Senza mezzi termini a Mussolini era stato detto in faccia che sarebbe stato necessario partire dieci anni prima per divenire competitivi nel 1938/39.

Tanto che il medesimo Duce la stessa cosa l’aveva avventatamente riferita addirittura al Fuerer, se pure riducendo il numero degli anni necessari a soli quattro o cinque.

Su questo non ci sono dubbi, i tecnici militari italiani e i generali erano stati sinceri e trasparenti.

Purtroppo però a obnubilare la mente del Duce è stata la mala fede del Fuerer che non è mai stato onesto e trasparente nei suoi riguardi , tanto che a partire da Monaco, all’invasione della Cecoslovacchia a Danzica e relativa invasione della Polonia fino all’attacco alla Francia sulle Ardenne, cioè sempre ,aveva messo l’amico italiano di fronte al fatto compiuto.

Il che vuol dire che di conseguenza prima dei fatti decisivi gli aveva sistematicamente propinato delle notizie false circa le sue intenzioni e la sua strategia.

Questo è importantissimo perché di fatto sono questi i fatti che hanno cambiato radicalmente il rapporto fra i due dittatori.

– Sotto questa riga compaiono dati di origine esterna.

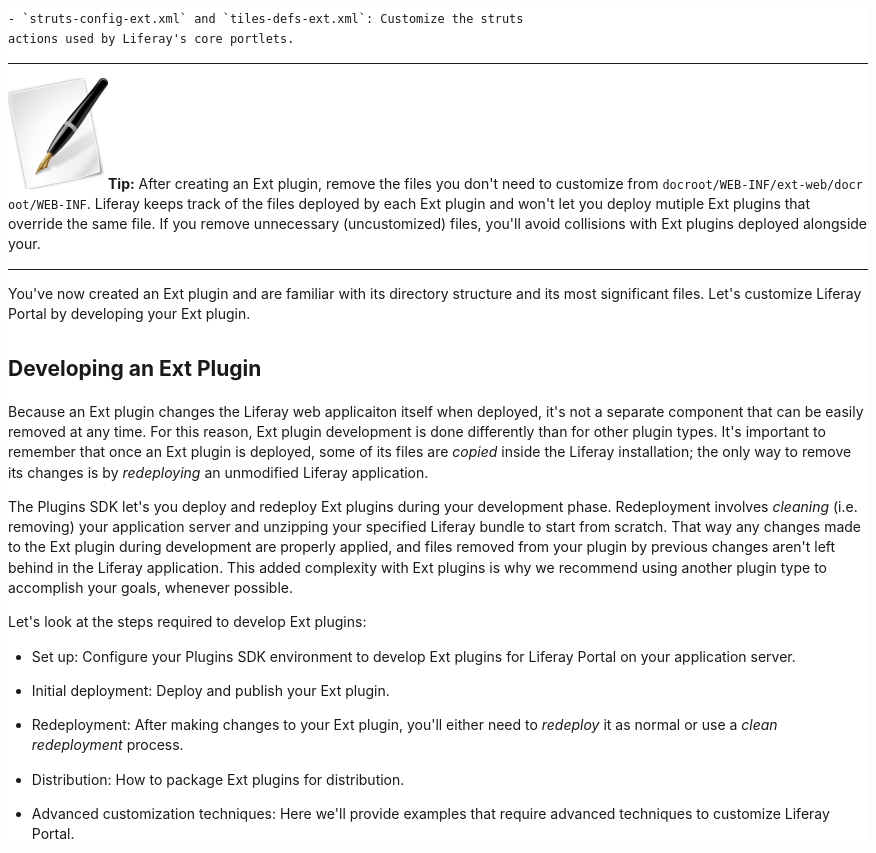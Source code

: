     - `struts-config-ext.xml` and `tiles-defs-ext.xml`: Customize the struts
    actions used by Liferay's core portlets. 

---

 ![tip](../../images/tip-pen-paper.png)**Tip:** After creating an Ext plugin,
 remove the files you don't need to customize from
 `docroot/WEB-INF/ext-web/docroot/WEB-INF`. Liferay keeps track of the files
 deployed by each Ext plugin and won't let you deploy mutiple Ext plugins that
 override the same file. If you remove unnecessary (uncustomized) files, you'll
 avoid collisions with Ext plugins deployed alongside your. 

---

You've now created an Ext plugin and are familiar with its directory structure
and its most significant files. Let's customize Liferay Portal by developing
your Ext plugin. 

## Developing an Ext Plugin [](id=developing-an-ext-plug-4)

Because an Ext plugin changes the Liferay web applicaiton itself when deployed,
it's not a separate component that can be easily removed at any time. For this
reason, Ext plugin development is done differently than for other plugin types.
It's important to remember that once an Ext plugin is deployed, some of its
files are *copied* inside the Liferay installation; the only way to remove its
changes is by *redeploying* an unmodified Liferay application. 

The Plugins SDK let's you deploy and redeploy Ext plugins during your
development phase. Redeployment involves *cleaning* (i.e. removing) your
application server and unzipping your specified Liferay bundle to start from
scratch. That way any changes made to the Ext plugin during development are
properly applied, and files removed from your plugin by previous changes aren't
left behind in the Liferay application. This added complexity with Ext plugins
is why we recommend using another plugin type to accomplish your goals, whenever
possible. 

Let's look at the steps required to develop Ext plugins: 

- Set up: Configure your Plugins SDK environment to develop Ext plugins for
Liferay Portal on your application server. 

- Initial deployment: Deploy and publish your Ext plugin. 

- Redeployment: After making changes to your Ext plugin, you'll either need to
*redeploy* it as normal or use a *clean redeployment* process. 

- Distribution: How to package Ext plugins for distribution. 

- Advanced customization techniques: Here we'll provide examples that
require advanced techniques to customize Liferay Portal.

Cioè se prima Mussolini era il maestro riconosciuto e riverito da Hitler, poi in questo triennio fondamentale, Mussolini è diventato sempre più succube in una amicizia e poi di una alleanza del tutto squilibrata, che lo metteva nella scomoda posizione di puro gregario e questo lo faceva andare in bestia.

Se poi mettiamo sulla bilancia anche l’enorme capacità militare messa in campo dalla Germania che si è inventata di sana pianta da Blietzkriege ,la guerra lampo riuscendo a conquistare l’Europa in settimane, non mesi, facendo uso di carri armati apparsi mostruosi per la loro efficienza agli avversari così come la coordinazione fra forze di terra ed aviazione, usando tecniche di comunicazione ovviamente non padroneggiate dagli altri, riusciamo a realizzare come il Duce si presentasse ormai come un pugile suonato ancora prima di prendere qualsiasi decisione.

Hitler aveva cambiato radicalmente le carte in tavola e non solo con Mussolini, ma di fronte al mondo.

Se posso fare un rilievo mi meraviglia che trattando con competenza e maestria questi argomenti, l’Autore non abbia osservato a questo punto che è più che sorprendente che non solo il fascismo, ma anche quelli che diverranno i Paesi Alleati coi loro servizi segreti ,compreso il tuttora in Ucraina leggendario servizio di informazione inglese, fossero risultati quasi del tutto al buio sulla capacità militare raggiunta dalla Germania hitleriana.

In questa situazione che doveva fare Mussolini?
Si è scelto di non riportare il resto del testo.